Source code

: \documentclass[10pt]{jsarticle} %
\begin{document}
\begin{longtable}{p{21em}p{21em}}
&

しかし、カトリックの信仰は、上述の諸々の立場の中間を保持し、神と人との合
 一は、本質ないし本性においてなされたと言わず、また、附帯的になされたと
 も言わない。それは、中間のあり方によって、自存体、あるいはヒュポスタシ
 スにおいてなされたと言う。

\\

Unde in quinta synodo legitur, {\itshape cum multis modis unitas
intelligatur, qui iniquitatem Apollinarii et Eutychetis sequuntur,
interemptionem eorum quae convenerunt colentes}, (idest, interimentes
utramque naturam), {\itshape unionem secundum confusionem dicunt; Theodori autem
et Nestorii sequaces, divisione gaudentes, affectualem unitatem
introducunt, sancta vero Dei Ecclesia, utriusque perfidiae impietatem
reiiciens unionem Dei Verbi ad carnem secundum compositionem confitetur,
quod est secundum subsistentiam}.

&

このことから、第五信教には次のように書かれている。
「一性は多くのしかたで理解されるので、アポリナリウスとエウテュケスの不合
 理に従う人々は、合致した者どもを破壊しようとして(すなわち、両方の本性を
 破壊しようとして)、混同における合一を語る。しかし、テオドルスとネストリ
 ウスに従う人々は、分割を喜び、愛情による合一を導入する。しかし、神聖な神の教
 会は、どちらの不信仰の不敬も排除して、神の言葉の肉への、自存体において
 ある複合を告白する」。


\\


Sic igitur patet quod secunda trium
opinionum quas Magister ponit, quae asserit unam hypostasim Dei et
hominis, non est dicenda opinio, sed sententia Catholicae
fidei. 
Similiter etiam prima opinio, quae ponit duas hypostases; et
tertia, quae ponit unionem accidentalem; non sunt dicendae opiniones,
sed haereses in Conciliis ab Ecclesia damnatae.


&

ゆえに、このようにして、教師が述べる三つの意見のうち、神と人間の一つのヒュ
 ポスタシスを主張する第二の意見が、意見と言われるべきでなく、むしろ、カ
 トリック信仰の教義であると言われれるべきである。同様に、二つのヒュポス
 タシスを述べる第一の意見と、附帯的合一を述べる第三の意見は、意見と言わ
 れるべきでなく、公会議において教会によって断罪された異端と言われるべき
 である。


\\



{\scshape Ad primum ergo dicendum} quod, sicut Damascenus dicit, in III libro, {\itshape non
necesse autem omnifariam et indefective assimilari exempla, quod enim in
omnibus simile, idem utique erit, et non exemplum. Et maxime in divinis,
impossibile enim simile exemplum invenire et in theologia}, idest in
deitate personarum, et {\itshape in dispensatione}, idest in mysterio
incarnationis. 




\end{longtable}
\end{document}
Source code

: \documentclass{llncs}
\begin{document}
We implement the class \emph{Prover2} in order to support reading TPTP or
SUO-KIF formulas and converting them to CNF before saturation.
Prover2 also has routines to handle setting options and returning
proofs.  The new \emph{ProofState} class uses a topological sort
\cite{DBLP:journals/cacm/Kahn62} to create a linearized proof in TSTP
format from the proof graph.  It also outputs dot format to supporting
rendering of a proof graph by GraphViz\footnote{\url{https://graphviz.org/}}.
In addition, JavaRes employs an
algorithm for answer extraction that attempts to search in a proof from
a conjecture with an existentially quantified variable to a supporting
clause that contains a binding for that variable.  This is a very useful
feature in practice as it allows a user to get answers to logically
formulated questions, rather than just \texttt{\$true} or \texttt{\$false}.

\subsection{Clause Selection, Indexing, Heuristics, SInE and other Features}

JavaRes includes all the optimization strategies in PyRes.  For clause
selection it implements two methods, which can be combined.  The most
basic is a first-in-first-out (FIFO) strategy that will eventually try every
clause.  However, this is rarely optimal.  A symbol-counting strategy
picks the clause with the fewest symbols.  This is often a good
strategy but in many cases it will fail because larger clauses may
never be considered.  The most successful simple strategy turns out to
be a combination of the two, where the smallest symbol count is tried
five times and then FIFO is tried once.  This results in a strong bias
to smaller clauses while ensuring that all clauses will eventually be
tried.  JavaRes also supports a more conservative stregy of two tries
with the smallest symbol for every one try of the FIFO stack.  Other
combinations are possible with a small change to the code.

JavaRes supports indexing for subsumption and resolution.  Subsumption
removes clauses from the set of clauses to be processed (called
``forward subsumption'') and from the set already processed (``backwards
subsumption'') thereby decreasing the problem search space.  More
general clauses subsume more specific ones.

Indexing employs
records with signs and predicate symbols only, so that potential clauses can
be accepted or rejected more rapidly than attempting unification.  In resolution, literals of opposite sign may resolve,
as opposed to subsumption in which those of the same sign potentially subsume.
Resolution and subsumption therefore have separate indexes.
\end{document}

______

Work required :: From the material above, set down exactly the lines between the line holding "picks the clause" and the line holding "as opposed to", inclusive. Include nothing else.

Response below ::
picks the clause with the fewest symbols.  This is often a good
strategy but in many cases it will fail because larger clauses may
never be considered.  The most successful simple strategy turns out to
be a combination of the two, where the smallest symbol count is tried
five times and then FIFO is tried once.  This results in a strong bias
to smaller clauses while ensuring that all clauses will eventually be
tried.  JavaRes also supports a more conservative stregy of two tries
with the smallest symbol for every one try of the FIFO stack.  Other
combinations are possible with a small change to the code.

JavaRes supports indexing for subsumption and resolution.  Subsumption
removes clauses from the set of clauses to be processed (called
``forward subsumption'') and from the set already processed (``backwards
subsumption'') thereby decreasing the problem search space.  More
general clauses subsume more specific ones.

Indexing employs
records with signs and predicate symbols only, so that potential clauses can
be accepted or rejected more rapidly than attempting unification.  In resolution, literals of opposite sign may resolve,
as opposed to subsumption in which those of the same sign potentially subsume.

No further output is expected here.